Dans le film sont évoquées les recherches doctorales en ethnomusicologie de Lydia Tár chez les Shipibo-Conibos d’Amazonie, vivant sur les rives de la rivière Ucayali, au Pérou. Todd Field souhaitait une représentation significative de cette culture chamanique et des artistes qui s’y rattachent. Ainsi, la première musique qu’on entend dans le film est un ikaro (une chanson magique) interprété par la chamane Elisa Vargas Fernandez. Le designer sonore Stephen Griffiths a envoyé son neveu, Zackiel Lewis-Griffiths (diplômé de l’école des études orientales et africaines de l’université de Londres et ethnomusicologue en herbe) le long de la rivière Ucayali pour enregistrer l’ikaro destiné spécifiquement au film. Le photographe shipibo-conibo David Diaz Gonzales a été engagé pour prendre des clichés d’un rituel exécuté au sein de la famille de la chamane, auquel Lydia Tár serait plus tard incluse.
En juillet 2022, 6 mois après la fin du tournage, Cate Blanchett, Hildur Guðnadóttir, Sophie Kauer et Todd Field se sont retrouvés deux week-ends durant à Abbey Road Studios pour enregistrer un album. La pochette représente Lydia Tár dans une posture qui reproduit celle du chef d'orchestre italien Claudio Abbado sur la couverture de son CD de la Symphonie n°5 de Mahler. Les morceaux réunissent trois formations distinctes et leurs cheffes respectives, à savoir : Cate Blanchett (dans la peau de Lydia Tár) avec l’orchestre Philharmonique de Dresde, Hildur Guðnadóttir donnant ses instructions à Robert Ames pour la direction du London Contemporary Orchestra, et enfin Natalie Murray Beale à la direction de l’orchestre symphonique de Londres. L’album débute avec Hildur Guðnadóttir qui chante la chanson thème, dont la composition est attribuée à Lydia Tár dans le film, et se termine avec l’ikaro chanté par Elisa Vargas Fernandez, supposé avoir été enregistré sur le terrain par Lydia Tár en 1990.

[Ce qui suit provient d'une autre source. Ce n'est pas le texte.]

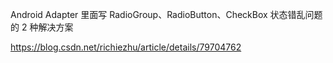 

Android Adapter 里面写 RadioGroup、RadioButton、CheckBox 状态错乱问题的 2 种解决方案

https://blog.csdn.net/richiezhu/article/details/79704762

L’Américaine Marin Alsop est devenue en 2007 la première femme à avoir dirigé un orchestre symphonique majeur aux Etats-Unis. Actuellement cheffe principale de l'Orchestre symphonique de la radio de Vienne, Alsop, qui a sans doute inspiré le film, a fait savoir à l'AFP qu'elle n'appréciait pas ce "portrait misogyne d'une femme au pouvoir" qui vient "renforcer ces stéréotypes millénaires que les hommes ont sur les femmes". Elle ne remettait en revanche par le talent de Cate Blanchett, "qui est une actrice impressionnante et accomplie".